The author also shows that a cross-over exists between architectural and spiritual constructs and that this was instrumental in determining the location of important places of worship
Merged into these evolving myths Greer also introduces related esoteric influences and ideas such as those of connected to the Holy Grail
In Part Two of his book Greer explores the specific technology that is associated with temple design and identifies the apparent correlation between crop-growth, health and temple design. Here he includes a consideration of the effects of electrostatic energy and low-frequency infrared radiation upon seed growth.
Other than the physical shape and size of buildings other elements to temple design are considered to be significant by the author. These include the application of sacred geometry, its location and orientation within the landscape, as well as their type of construction material.
In the third and final part of his book Greer explores the various strains of temple design as carried forward and out around the world by the Knights of the Temple. He believes that one of tho most notable examples of this lost knowledge was carried north by tyhe Knights Templar and can be seen quite clearly today at Rosslyn Chapel in Scotland.
Finally, Greer closes his book contesting that the Masonic Lost Word is actually “a symbolic key that explained the secret technology at the heart of the temple tradition. “
Our Review of The Secret of the Temple by John Michael Greer
In The Secret of the Temple Greer cuts right through to the heart of the Masonic Tradition. That he has qualms about the modern variance of the Craft is evident in reading his book but he is no less enthusiastic to trace back its traditions and to help re-establish its core principles. In doing so Greer has opened up an aspect to Masonic teaching that sadly is rarely aired in this modern age.
The result is a deeply insightful appraisal of sacred temple design that could, in theory, have quite easily been three times its length given the vast scope of the subject.
Such is the degree to which this subject interested me that I rather wished the book had been lengthier – or at least that its author had delved a little deeper into the subject’s various offshoots.
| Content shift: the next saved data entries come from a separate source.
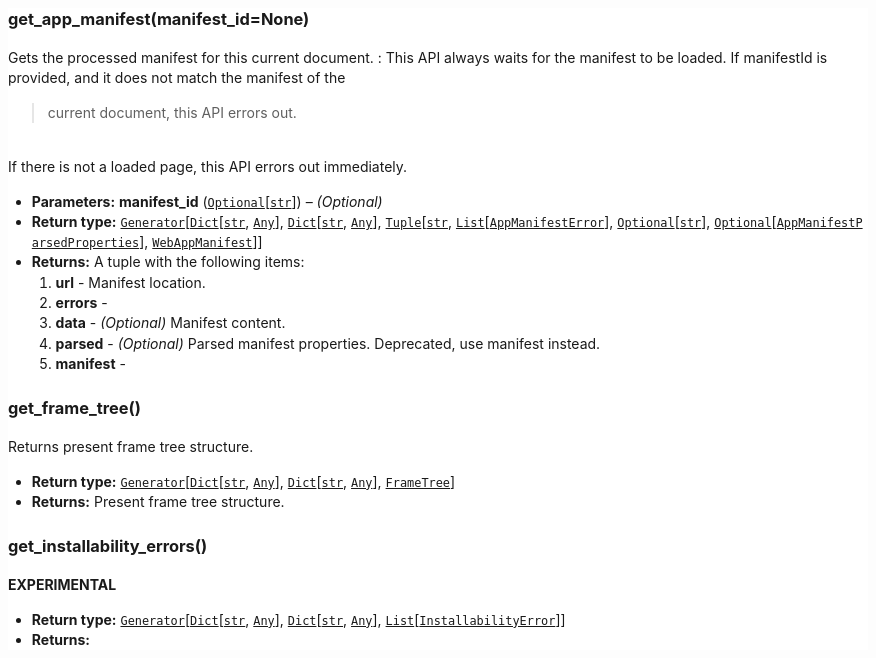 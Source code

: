 ### get_app_manifest(manifest_id=None)

Gets the processed manifest for this current document.
: This API always waits for the manifest to be loaded.
  If manifestId is provided, and it does not match the manifest of the
  <br/>
  > current document, this API errors out.
  <br/>
  If there is not a loaded page, this API errors out immediately.

* **Parameters:**
  **manifest_id** ([`Optional`](https://docs.python.org/3/library/typing.html#typing.Optional)[[`str`](https://docs.python.org/3/library/stdtypes.html#str)]) –  *(Optional)*
* **Return type:**
  [`Generator`](https://docs.python.org/3/library/typing.html#typing.Generator)[[`Dict`](https://docs.python.org/3/library/typing.html#typing.Dict)[[`str`](https://docs.python.org/3/library/stdtypes.html#str), [`Any`](https://docs.python.org/3/library/typing.html#typing.Any)], [`Dict`](https://docs.python.org/3/library/typing.html#typing.Dict)[[`str`](https://docs.python.org/3/library/stdtypes.html#str), [`Any`](https://docs.python.org/3/library/typing.html#typing.Any)], [`Tuple`](https://docs.python.org/3/library/typing.html#typing.Tuple)[[`str`](https://docs.python.org/3/library/stdtypes.html#str), [`List`](https://docs.python.org/3/library/typing.html#typing.List)[[`AppManifestError`](#nodriver.cdp.page.AppManifestError)], [`Optional`](https://docs.python.org/3/library/typing.html#typing.Optional)[[`str`](https://docs.python.org/3/library/stdtypes.html#str)], [`Optional`](https://docs.python.org/3/library/typing.html#typing.Optional)[[`AppManifestParsedProperties`](#nodriver.cdp.page.AppManifestParsedProperties)], [`WebAppManifest`](#nodriver.cdp.page.WebAppManifest)]]
* **Returns:**
  A tuple with the following items:
  1. **url** - Manifest location.
  2. **errors** -
  3. **data** -  *(Optional)* Manifest content.
  4. **parsed** -  *(Optional)* Parsed manifest properties. Deprecated, use manifest instead.
  5. **manifest** -

### get_frame_tree()

Returns present frame tree structure.

* **Return type:**
  [`Generator`](https://docs.python.org/3/library/typing.html#typing.Generator)[[`Dict`](https://docs.python.org/3/library/typing.html#typing.Dict)[[`str`](https://docs.python.org/3/library/stdtypes.html#str), [`Any`](https://docs.python.org/3/library/typing.html#typing.Any)], [`Dict`](https://docs.python.org/3/library/typing.html#typing.Dict)[[`str`](https://docs.python.org/3/library/stdtypes.html#str), [`Any`](https://docs.python.org/3/library/typing.html#typing.Any)], [`FrameTree`](#nodriver.cdp.page.FrameTree)]
* **Returns:**
  Present frame tree structure.

### get_installability_errors()

**EXPERIMENTAL**

* **Return type:**
  [`Generator`](https://docs.python.org/3/library/typing.html#typing.Generator)[[`Dict`](https://docs.python.org/3/library/typing.html#typing.Dict)[[`str`](https://docs.python.org/3/library/stdtypes.html#str), [`Any`](https://docs.python.org/3/library/typing.html#typing.Any)], [`Dict`](https://docs.python.org/3/library/typing.html#typing.Dict)[[`str`](https://docs.python.org/3/library/stdtypes.html#str), [`Any`](https://docs.python.org/3/library/typing.html#typing.Any)], [`List`](https://docs.python.org/3/library/typing.html#typing.List)[[`InstallabilityError`](#nodriver.cdp.page.InstallabilityError)]]
* **Returns:**

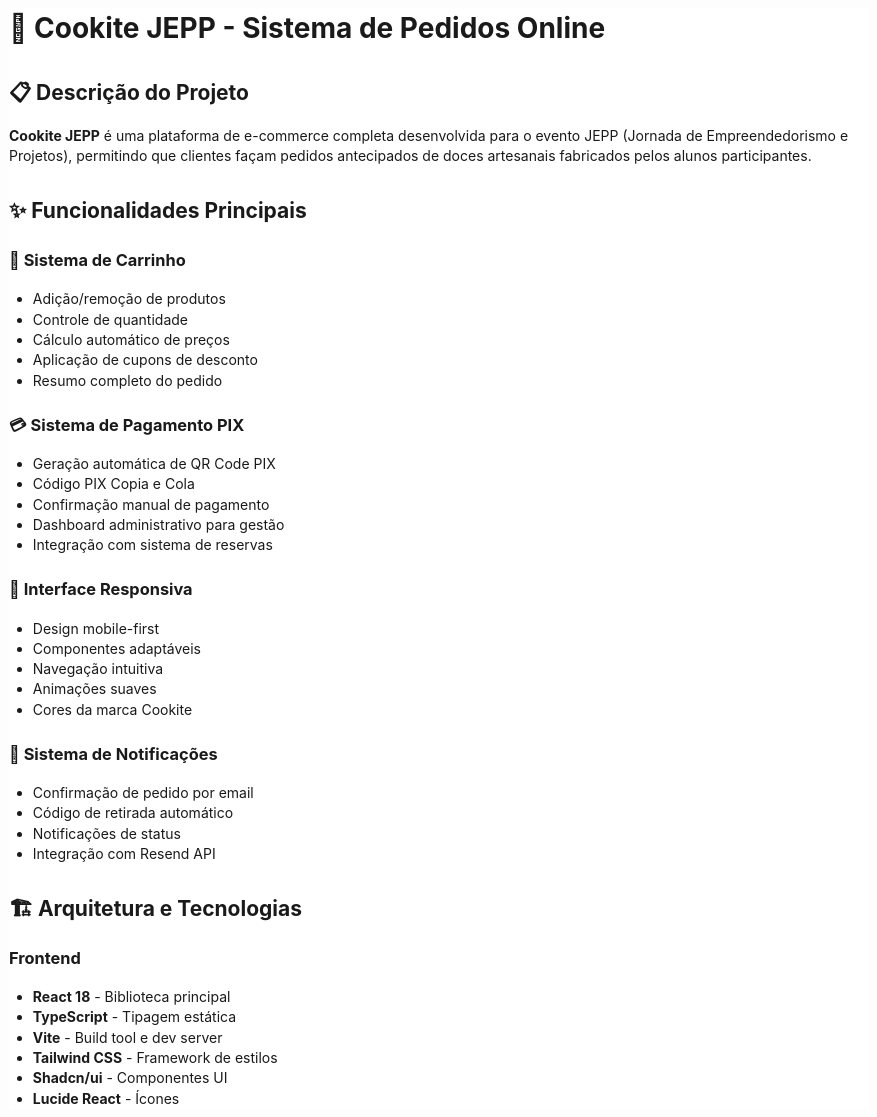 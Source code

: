 # 🍰 Cookite JEPP - Sistema de Pedidos Online

## 📋 Descrição do Projeto

**Cookite JEPP** é uma plataforma de e-commerce completa desenvolvida para o evento JEPP (Jornada de Empreendedorismo e Projetos), permitindo que clientes façam pedidos antecipados de doces artesanais fabricados pelos alunos participantes.

## ✨ Funcionalidades Principais

### 🛒 **Sistema de Carrinho**
- Adição/remoção de produtos
- Controle de quantidade
- Cálculo automático de preços
- Aplicação de cupons de desconto
- Resumo completo do pedido

### 💳 **Sistema de Pagamento PIX**
- Geração automática de QR Code PIX
- Código PIX Copia e Cola
- Confirmação manual de pagamento
- Dashboard administrativo para gestão
- Integração com sistema de reservas

### 📱 **Interface Responsiva**
- Design mobile-first
- Componentes adaptáveis
- Navegação intuitiva
- Animações suaves
- Cores da marca Cookite

### 📧 **Sistema de Notificações**
- Confirmação de pedido por email
- Código de retirada automático
- Notificações de status
- Integração com Resend API

## 🏗️ Arquitetura e Tecnologias

### **Frontend**
- **React 18** - Biblioteca principal
- **TypeScript** - Tipagem estática
- **Vite** - Build tool e dev server
- **Tailwind CSS** - Framework de estilos
- **Shadcn/ui** - Componentes UI
- **Lucide React** - Ícones
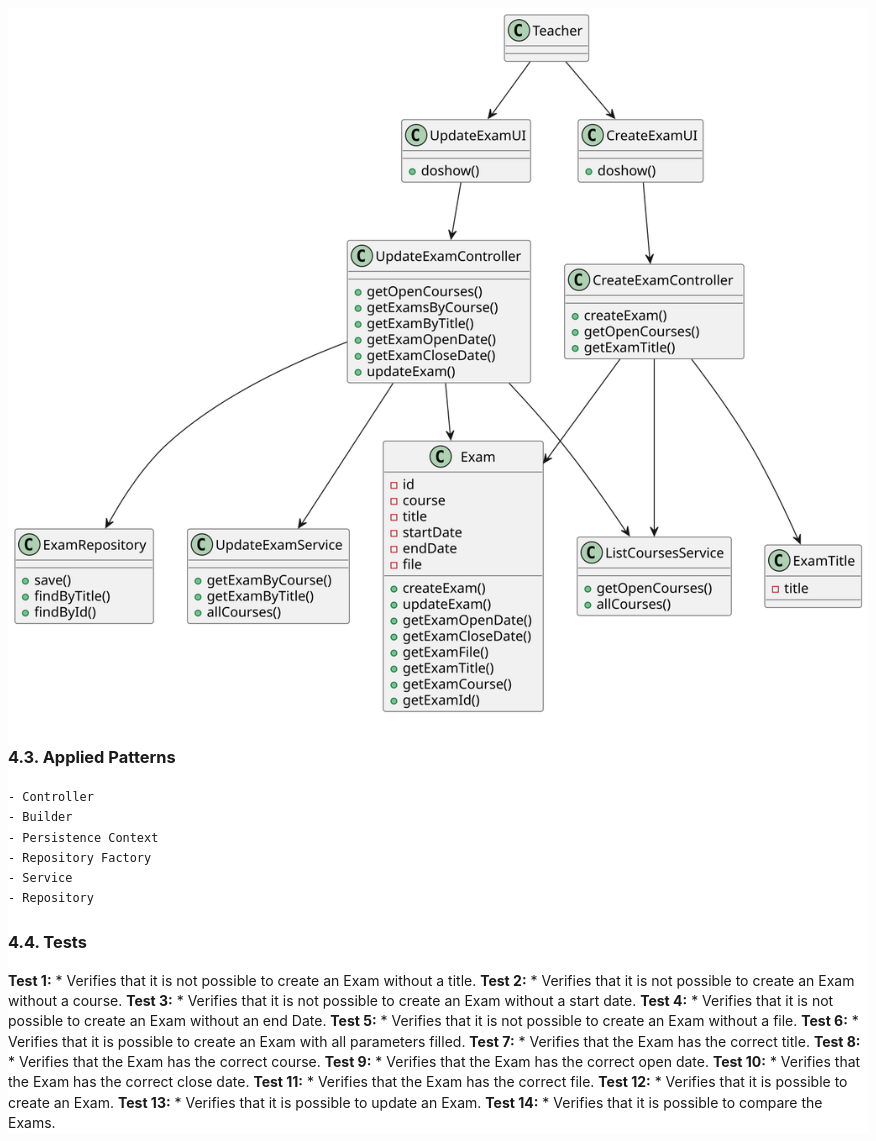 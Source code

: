 ![US2001-CD](US2001-CD.svg "US2001 - Class Diagram")

### 4.3. Applied Patterns
    - Controller
    - Builder
    - Persistence Context
    - Repository Factory
    - Service
    - Repository
    
### 4.4. Tests

**Test 1:** * Verifies that it is not possible to create an Exam without a title.
**Test 2:** * Verifies that it is not possible to create an Exam without a course.
**Test 3:** * Verifies that it is not possible to create an Exam without a start date.
**Test 4:** * Verifies that it is not possible to create an Exam without an end Date.
**Test 5:** * Verifies that it is not possible to create an Exam without a file.
**Test 6:** * Verifies that it is possible to create an Exam with all parameters filled.
**Test 7:** * Verifies that the Exam has the correct title.
**Test 8:** * Verifies that the Exam has the correct course.
**Test 9:** * Verifies that the Exam has the correct open date.
**Test 10:** * Verifies that the Exam has the correct close date.
**Test 11:** * Verifies that the Exam has the correct file.
**Test 12:** * Verifies that it is possible to create an Exam.
**Test 13:** * Verifies that it is possible to update an Exam.
**Test 14:** * Verifies that it is possible to compare the Exams.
Nevertheless this is a fascinating publication and the complex ideas are extremely well-presented by Greer who does an equally effective job in avoiding the pitfalls of writing with that general air of pomposity for which many of his fellow masons are noted.
The Secret of the Temple is a read which I feel all Masons would derive some enjoyment from and which will open up areas of Masonic philosophy not previously considered. For the rest of us we can only stand on the byline and wonder what significant esoteric principles the Masonic and temple traditions holds firmly, but unwittingly, in their tight grasp.